341-352: Do you really need this simple estimation of minimum and maximum O3 path fraction involved in SAS formation? I am afraid that such a discussion does not add to the story. I thought you have already run modeling that incorporates meteorological data and atmospheric chemistry (isotope-enabled) and transport, i.e., GEOS-CHEM. The model should give you more accurate prediction of the respective fractions of O3 pathway during pre-monsoon and monsoon reasons. The simple minimum and maximum estimations ignore other pathways such as Mn-Fe catalyzed cloud-water O2 oxidation and mineral-surface heterogenous oxidation.
359: Please change “SR” to “solar radiation” because you only used the abbreviation twice (another in line 216) in the entire paper.
360: Change “hypothesize” to “explain”.
363: Change “hypothesis” to “explanation”.
375-381: Now, my understanding here is that the GEOS-CHEM atmospheric chemistry-transport model (isotopically enabled) could not offer a prediction on the SAS Δ17O value for the pre-monsoon and monsoon reasons. Correct? If true, what’s the point of doing the modeling?
398-406: There could be no major problem with an acidic cloud-water in these cited models. The problem could be the poor parametrization of heterogeneous oxidation of SO2 or aqueous S(IV) on dust surface.
Section 3.3.4.: Your explanation of the higher Δ17O during monsoon season is due to the enhanced moisture on alkaline dust surface which increases the overall fraction of the S(IV) + O3 reaction pathway than during the pre-monsoon when the air is relatively drier. If so, it is worth of another repeat here. Please also link and explain the opposite trends in the Δ17O between NO3- and SO4 in this framework (it can be explained).
Importantly, if none of these surface heterogeneous reaction, nature and flux of dust particles, or the enhancing effect of moisture was incorporated in the GEOS-CHEM model, I wonder why you need to do the GEOS-CHEM modeling at all.
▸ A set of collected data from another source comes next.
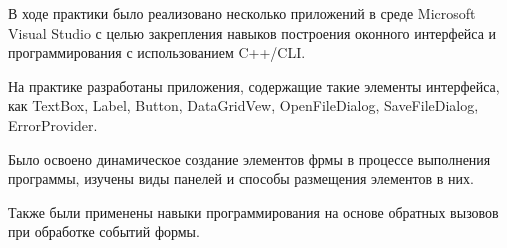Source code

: \conclusion

В ходе практики было реализовано несколько приложений в среде Microsoft Visual Studio с целью закрепления навыков построения оконного интерфейса и программирования с использованием C++/CLI.

На практике разработаны приложения, содержащие такие элементы интерфейса, как TextBox, Label, Button, DataGridVew, OpenFileDialog, SaveFileDialog, ErrorProvider.

Было освоено динамическое создание элементов фрмы в процессе выполнения программы, изучены виды панелей и способы размещения элементов в них.

Также были применены навыки программирования на основе обратных вызовов при обработке событий формы.

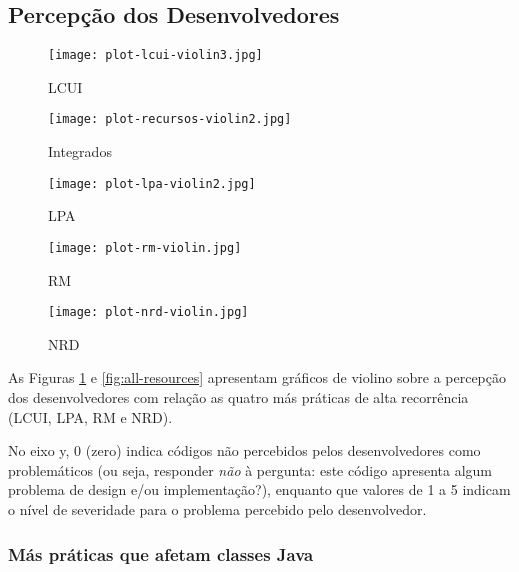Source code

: \subsection{Percepção dos Desenvolvedores}

\begin{figure*}
\centering
\begin{subfigure}{.22\textwidth}
  \centering
  \texttt{[image: plot-lcui-violin3.jpg]}
  \caption{LCUI}
  \label{fig:lcui}
\end{subfigure}%
\begin{subfigure}{.17\textwidth}
  \centering
  \texttt{[image: plot-recursos-violin2.jpg]}
  \caption{Integrados}
  \label{fig:resources}
\end{subfigure}%
\begin{subfigure}{.17\textwidth}
  \centering
  \texttt{[image: plot-lpa-violin2.jpg]}
  \caption{LPA}
  \label{fig:lpa}
\end{subfigure}%
\begin{subfigure}{.17\textwidth}
  \centering
  \texttt{[image: plot-rm-violin.jpg]}
  \caption{RM}
  \label{fig:rm}
\end{subfigure}
\begin{subfigure}{.17\textwidth}
  \centering
  \texttt{[image: plot-nrd-violin.jpg]}
  \caption{NRD}
  \label{fig:nrd}
\end{subfigure}%
\caption{Gráficos violino individuais das más práticas que afetam recursos (LPA, RM e NRD).}
\label{fig:all-resources}
\vspace{-.7cm} 
\end{figure*}


As Figuras \ref{fig:lcui} e \ref{fig:all-resources} apresentam gráficos de violino sobre a percepção dos desenvolvedores com relação as quatro más práticas de alta recorrência (LCUI, LPA, RM e NRD). 

No eixo y, 0 (zero) indica códigos não percebidos pelos desenvolvedores como problemáticos (ou seja, responder \emph{não} à pergunta: este código apresenta algum problema de design e/ou implementação?), enquanto que valores de 1 a 5 indicam o nível de severidade para o problema percebido pelo desenvolvedor.

\subsubsection{Más práticas que afetam classes Java}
On the other hand, if the model can do the job in explaining the observed Δ17O data, why would you need to single out some of the factors and do the simple minimum/maximum estimates and interpretation? That is something that confuses me.
Summary: I think the Δ17O-SO4 data are solid, unique, interesting, and can be explained by known reaction mechanisms. With proper cleaning-up and reorganization of the flow of the manuscript, the data may reveal important unknown parameters we need to calibrate and therefore quantitatively improve the isotope prediction of the GEOS-CHEM model.